▸ **EXERCISE BRIEF**
Pick the lines holding the string "above" out of the records and copy them.

▸ **STUDY MATERIAL**

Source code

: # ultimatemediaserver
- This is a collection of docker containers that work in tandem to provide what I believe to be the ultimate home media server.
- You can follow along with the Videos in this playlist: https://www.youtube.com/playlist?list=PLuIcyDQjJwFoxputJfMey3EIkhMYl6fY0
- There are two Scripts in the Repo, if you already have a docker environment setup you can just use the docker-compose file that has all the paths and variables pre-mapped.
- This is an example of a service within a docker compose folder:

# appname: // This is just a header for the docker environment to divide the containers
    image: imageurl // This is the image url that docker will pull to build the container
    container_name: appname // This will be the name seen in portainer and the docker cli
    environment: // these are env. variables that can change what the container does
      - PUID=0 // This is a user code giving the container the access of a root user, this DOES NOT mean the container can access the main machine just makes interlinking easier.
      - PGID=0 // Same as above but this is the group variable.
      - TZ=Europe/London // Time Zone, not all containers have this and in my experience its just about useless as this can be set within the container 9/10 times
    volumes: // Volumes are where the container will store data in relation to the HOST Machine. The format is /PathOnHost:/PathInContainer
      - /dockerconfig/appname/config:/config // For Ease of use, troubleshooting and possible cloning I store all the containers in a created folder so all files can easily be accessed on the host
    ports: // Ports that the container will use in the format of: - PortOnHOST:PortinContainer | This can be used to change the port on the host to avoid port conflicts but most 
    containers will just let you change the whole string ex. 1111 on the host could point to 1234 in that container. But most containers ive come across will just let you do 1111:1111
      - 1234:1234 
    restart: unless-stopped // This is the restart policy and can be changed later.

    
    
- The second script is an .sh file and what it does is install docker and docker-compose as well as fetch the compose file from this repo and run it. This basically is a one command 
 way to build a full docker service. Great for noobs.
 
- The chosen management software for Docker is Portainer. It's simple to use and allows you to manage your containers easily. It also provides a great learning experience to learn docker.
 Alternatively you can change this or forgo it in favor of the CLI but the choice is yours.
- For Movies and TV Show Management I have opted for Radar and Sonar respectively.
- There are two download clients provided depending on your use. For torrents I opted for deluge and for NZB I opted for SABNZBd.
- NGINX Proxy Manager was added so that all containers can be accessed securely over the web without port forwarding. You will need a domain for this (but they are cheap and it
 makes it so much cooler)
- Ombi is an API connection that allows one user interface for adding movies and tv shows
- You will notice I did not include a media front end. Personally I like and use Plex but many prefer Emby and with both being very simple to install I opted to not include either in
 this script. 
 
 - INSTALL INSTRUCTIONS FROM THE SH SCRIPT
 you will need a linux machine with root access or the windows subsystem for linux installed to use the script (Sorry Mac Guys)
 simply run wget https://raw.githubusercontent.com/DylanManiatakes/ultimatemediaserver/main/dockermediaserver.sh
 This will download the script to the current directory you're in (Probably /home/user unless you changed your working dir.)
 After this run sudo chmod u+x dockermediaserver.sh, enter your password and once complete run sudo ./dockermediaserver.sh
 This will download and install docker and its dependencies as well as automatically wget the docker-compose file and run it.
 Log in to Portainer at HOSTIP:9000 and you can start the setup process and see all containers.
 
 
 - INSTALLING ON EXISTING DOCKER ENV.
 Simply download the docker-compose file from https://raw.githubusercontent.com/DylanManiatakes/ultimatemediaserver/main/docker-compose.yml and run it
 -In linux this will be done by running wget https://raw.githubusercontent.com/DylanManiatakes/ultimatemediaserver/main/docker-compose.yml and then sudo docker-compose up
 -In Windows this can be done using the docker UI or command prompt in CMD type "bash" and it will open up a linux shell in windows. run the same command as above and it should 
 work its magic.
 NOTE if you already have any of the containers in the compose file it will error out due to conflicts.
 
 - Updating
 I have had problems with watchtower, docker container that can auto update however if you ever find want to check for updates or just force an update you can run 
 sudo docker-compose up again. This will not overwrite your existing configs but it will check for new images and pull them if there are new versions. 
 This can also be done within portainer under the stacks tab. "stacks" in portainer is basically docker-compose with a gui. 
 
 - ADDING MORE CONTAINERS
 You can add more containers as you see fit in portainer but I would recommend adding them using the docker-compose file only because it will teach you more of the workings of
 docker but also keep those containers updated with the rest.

▸ **WRITTEN RESPONSE**
      - PGID=0 // Same as above but this is the group variable.
 -In Windows this can be done using the docker UI or command prompt in CMD type "bash" and it will open up a linux shell in windows. run the same command as above and it should 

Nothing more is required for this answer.